Cross-Compiling Rust CLI Tools for macOS and Linux
How we build stout for 4 targets (macOS ARM64, macOS Intel, Linux x86_64, Linux ARM64) in CI — cross-compilation, static linking, and release automation.
stout ships as a single binary for four targets: macOS ARM64 (Apple Silicon), macOS Intel (x86_64), Linux x86_64, and Linux ARM64. Every release produces four binaries, each statically linked with no runtime dependencies. This article covers the cross-compilation setup, the static linking decisions, the CI pipeline, and the specific problems we solved along the way.
Target matrix
Rust’s target triple system identifies each platform:
| Target | OS | Architecture | Use case |
|---|---|---|---|
aarch64-apple-darwin | macOS | ARM64 | Apple Silicon Macs (M1+) |
x86_64-apple-darwin | macOS | Intel | Pre-2021 Macs, Rosetta |
x86_64-unknown-linux-gnu | Linux | x86_64 | Servers, CI, WSL |
aarch64-unknown-linux-gnu | Linux | ARM64 | AWS Graviton, Raspberry Pi |
Adding a target to a Rust project is straightforward:
rustup target add aarch64-apple-darwin
rustup target add x86_64-apple-darwin
rustup target add x86_64-unknown-linux-gnu
rustup target add aarch64-unknown-linux-gnu
Compiling for a target is one flag:
cargo build --release --target aarch64-apple-darwin
The reality is more complex. Cross-compilation requires a linker and system libraries for the target platform. This is where things get interesting.

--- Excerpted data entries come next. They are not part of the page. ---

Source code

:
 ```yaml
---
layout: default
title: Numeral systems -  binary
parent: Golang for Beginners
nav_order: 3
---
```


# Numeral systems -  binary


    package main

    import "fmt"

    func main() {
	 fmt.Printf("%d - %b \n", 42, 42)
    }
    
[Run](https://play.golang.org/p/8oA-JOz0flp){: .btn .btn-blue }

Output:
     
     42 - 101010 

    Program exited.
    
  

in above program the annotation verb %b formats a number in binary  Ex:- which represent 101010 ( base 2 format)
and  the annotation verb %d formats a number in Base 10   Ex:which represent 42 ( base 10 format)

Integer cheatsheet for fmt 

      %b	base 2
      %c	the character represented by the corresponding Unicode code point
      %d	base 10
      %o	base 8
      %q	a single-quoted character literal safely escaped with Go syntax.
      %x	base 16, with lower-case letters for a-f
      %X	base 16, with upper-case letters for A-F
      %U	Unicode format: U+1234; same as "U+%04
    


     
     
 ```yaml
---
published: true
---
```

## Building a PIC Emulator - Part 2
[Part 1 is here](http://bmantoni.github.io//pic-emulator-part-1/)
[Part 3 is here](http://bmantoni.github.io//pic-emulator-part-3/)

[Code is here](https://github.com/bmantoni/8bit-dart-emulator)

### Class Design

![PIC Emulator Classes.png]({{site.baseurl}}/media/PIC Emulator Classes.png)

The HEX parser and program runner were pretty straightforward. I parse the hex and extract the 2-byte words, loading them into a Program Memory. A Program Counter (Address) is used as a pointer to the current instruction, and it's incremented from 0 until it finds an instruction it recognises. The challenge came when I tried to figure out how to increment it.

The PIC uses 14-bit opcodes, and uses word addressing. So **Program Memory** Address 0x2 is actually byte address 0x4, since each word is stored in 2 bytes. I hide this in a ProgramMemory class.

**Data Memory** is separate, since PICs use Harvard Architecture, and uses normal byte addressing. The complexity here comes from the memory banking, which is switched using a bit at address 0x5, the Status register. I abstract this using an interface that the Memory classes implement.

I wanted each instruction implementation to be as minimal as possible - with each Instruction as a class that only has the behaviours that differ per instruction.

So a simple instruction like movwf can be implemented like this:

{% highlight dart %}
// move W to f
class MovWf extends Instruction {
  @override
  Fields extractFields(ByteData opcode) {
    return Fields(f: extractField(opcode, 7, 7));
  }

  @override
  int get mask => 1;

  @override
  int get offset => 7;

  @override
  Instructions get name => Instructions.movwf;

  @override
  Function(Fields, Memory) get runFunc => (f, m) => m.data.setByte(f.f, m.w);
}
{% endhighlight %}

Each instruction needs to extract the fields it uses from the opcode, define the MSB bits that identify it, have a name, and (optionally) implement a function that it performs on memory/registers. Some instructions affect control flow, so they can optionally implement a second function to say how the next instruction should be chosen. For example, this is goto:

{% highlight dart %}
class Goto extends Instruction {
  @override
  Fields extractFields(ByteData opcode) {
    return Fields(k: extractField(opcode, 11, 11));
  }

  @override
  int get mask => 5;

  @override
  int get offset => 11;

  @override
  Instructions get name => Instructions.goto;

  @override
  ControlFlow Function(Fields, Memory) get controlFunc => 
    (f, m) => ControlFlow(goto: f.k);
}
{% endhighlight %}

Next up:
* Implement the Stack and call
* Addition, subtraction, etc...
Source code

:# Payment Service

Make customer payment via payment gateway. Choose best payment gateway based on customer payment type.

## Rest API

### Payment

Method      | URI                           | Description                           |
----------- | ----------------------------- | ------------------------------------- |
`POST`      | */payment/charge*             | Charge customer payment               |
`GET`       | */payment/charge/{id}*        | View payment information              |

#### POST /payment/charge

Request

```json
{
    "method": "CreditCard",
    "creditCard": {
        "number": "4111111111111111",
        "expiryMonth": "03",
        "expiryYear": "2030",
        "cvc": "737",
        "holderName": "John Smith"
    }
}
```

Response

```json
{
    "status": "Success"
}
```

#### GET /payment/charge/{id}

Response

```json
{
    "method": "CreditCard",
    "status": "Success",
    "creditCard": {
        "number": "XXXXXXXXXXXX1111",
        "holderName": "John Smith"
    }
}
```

macOS: universal binaries from CI
macOS cross-compilation is the easiest case because Apple provides toolchains for both ARM64 and Intel on the same machine. A GitHub Actions runner on macos-14 (Apple Silicon) can build for both targets natively:
jobs:
build-macos:
runs-on: macos-14
strategy:
matrix:
target:
- aarch64-apple-darwin
- x86_64-apple-darwin
steps:
- uses: actions/checkout@v4
- uses: dtolnay/rust-toolchain@stable
with:
targets: ${{ matrix.target }}
- run: cargo build --release --target ${{ matrix.target }}
- uses: actions/upload-artifact@v4
with:
name: stout-${{ matrix.target }}
path: target/${{ matrix.target }}/release/stout
The Intel build runs under Rosetta 2 translation on the ARM64 runner, but since we are cross-compiling (not running the binary), Rosetta is only used for the compiler itself, and the output is a native x86_64 binary.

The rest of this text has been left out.